Just couldn't resist Somberio Beach. So on Saturday I took off and arrived there early morning and immediately set up camp.
The sky was clear so I went down to the beach to check out the view.
There were about 10 surfers on the water. The waves were on the tame side according to one of them I spoke to.
Still the excitement was too much. I ran back up the hill, inflated my kayak (alias you know who), swung it up on my head and practically ran back down to the beach. She performed better than expected. The waves were much calmer than last October. My first launch was a bit of a disaster as the first, small wave tipped me over and tossed me out. I then figured out how to launch correctly and paddled out in to the blue-green sea.
Below you see a graceful, properly executed entry. Then a rapid paddle before the next incoming waves swamps the kayak.
And that's the trick, folks - get out as fast as you can because the problem is the shallow water.
Second rule: head for the waves and see what happens. No time for unnecessary articles like spray skirts. You simply want meet the waves as far out as you can and just before you do, lean back as far as possible, otherwise the wave will come right over the top the fill the kayak up with water at which point you might as well start over.

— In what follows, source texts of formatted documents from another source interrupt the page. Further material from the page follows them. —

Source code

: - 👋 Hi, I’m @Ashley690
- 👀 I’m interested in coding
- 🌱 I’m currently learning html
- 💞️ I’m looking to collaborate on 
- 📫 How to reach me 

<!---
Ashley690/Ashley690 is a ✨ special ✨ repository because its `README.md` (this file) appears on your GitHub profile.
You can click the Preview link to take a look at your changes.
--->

For most of the day I paddled from one end of the beach to the other. I ventured into some of the higher waves and found that once you're out far enough the kayak is relatively stable. Only when the wind comes up does water splash over the top. I avoided waves that were large and cresting, but even when I did get caught a few times, I found the kayak again was quite stable. At the south end of the beach there a cove next the ridge which is the beginning of Somberio Point. What's cool about the cove is that the waves reflect back from the massive rock so that the they seem to come from all directions.

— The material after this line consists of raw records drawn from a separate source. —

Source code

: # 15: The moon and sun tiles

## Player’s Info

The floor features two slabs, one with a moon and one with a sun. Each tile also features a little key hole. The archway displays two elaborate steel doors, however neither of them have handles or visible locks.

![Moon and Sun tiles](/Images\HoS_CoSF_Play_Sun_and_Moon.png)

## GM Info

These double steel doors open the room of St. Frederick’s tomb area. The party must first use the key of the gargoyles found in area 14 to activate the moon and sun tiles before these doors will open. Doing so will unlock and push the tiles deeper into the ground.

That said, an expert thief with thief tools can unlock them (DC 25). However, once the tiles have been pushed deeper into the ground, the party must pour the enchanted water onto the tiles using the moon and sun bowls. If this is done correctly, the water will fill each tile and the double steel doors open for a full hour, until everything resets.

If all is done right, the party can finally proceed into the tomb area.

In the afternoon I practiced lauching and landing the kayak - the fun part. Surfing the waves is easy if you can keep the kayak at 90 degrees from the wave. It feels like your kayak has just started up its invisible motor and suddenly you're propelled along at a nice clip usually bringing you right up to the beach.
Now I know that many of you are wondering, "who took the pics?" Well, a breath-taking blond in a well-fitted wetsuit just happened to walk by" ... I know - "only in your dreams." Guess I'll have to keep my romantic adventures for a different blog.
It was a tiring day. I dragged Ms. Kayak up to the campsite and took a well-deserved break.
After some hot chocolate and a cimmon flavored granola bark I was back in business - a walk on the beach (with you know who!)
There is a lovely waterfall at the south end of the beach just before the Juan de Fuca trailhead. Luckily there was enough light for a photo.
You would expect Frodo to be hanging out in a spot like this. It is truly magical even if you're not into mushrooms.
The tide was out so I was able to get some of those "teeming with life shots."
The day seemed packed with adventure and the beach is simply beautiful - until the weekend campers arrived with cases of beer, guitars and far too many young girlfriends, but they were very friendly and soon I had neighbours on either side of me. Luckily it rained hard most of the night. The next morning the young campers cleared out as the sky and the sea were gun metal grey with gloomy, dark patches on the horizon as if nature too suffers bouts of depression. The weather changed about every three minutes from rain to moments of sunshine. Finally it was steady rain - so I walked the Juan de Fuca trail for about three hours over slippery rocks and roots and even slipperery stairways. Scenery was dramatic around Somberio Point. By the time I made it back to the tent I was utterly waterlogged. So by late afternoon I packed up and headed back to Victoria.
This place is a total high. It is nature as revelation!